══ Available data

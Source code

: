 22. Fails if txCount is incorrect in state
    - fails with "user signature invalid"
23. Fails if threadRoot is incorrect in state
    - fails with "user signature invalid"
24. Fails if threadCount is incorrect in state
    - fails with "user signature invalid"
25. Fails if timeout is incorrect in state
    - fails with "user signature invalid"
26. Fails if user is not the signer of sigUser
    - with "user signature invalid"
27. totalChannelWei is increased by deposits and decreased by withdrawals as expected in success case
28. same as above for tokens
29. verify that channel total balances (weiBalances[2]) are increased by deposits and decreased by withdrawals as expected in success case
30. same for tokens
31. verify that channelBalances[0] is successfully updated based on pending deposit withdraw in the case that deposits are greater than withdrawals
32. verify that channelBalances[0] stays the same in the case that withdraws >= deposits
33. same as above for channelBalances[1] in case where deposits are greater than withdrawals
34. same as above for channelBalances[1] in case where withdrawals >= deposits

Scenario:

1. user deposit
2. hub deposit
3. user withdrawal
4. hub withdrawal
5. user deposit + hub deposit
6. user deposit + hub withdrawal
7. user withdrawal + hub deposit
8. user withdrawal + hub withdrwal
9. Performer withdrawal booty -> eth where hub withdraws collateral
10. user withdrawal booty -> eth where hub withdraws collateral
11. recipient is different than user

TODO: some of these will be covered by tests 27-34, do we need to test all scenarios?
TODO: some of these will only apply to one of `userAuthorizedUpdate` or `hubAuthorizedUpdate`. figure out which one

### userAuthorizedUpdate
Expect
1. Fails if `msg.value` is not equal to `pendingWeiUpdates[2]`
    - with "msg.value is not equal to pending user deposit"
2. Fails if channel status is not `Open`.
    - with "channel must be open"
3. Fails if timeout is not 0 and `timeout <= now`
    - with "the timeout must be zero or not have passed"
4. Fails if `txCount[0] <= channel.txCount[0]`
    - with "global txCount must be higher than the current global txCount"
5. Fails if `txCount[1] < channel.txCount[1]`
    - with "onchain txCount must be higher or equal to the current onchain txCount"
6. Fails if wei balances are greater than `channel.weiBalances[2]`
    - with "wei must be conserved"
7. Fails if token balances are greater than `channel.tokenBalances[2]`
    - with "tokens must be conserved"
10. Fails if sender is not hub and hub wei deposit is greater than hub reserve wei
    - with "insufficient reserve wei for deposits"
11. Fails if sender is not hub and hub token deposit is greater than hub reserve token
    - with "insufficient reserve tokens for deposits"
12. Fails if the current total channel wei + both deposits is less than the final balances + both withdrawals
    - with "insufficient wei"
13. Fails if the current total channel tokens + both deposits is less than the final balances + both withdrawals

════

- [Task prompt]: Only the lines above starting with the one with "31. verify that" and going through the one with "equal to pending" are to be copied, word for word and with both ends kept.

- [Final answer]:
31. verify that channelBalances[0] is successfully updated based on pending deposit withdraw in the case that deposits are greater than withdrawals
32. verify that channelBalances[0] stays the same in the case that withdraws >= deposits
33. same as above for channelBalances[1] in case where deposits are greater than withdrawals
34. same as above for channelBalances[1] in case where withdrawals >= deposits

Scenario:

1. user deposit
2. hub deposit
3. user withdrawal
4. hub withdrawal
5. user deposit + hub deposit
6. user deposit + hub withdrawal
7. user withdrawal + hub deposit
8. user withdrawal + hub withdrwal
9. Performer withdrawal booty -> eth where hub withdraws collateral
10. user withdrawal booty -> eth where hub withdraws collateral
11. recipient is different than user

TODO: some of these will be covered by tests 27-34, do we need to test all scenarios?
TODO: some of these will only apply to one of `userAuthorizedUpdate` or `hubAuthorizedUpdate`. figure out which one

### userAuthorizedUpdate
Expect
1. Fails if `msg.value` is not equal to `pendingWeiUpdates[2]`
    - with "msg.value is not equal to pending user deposit"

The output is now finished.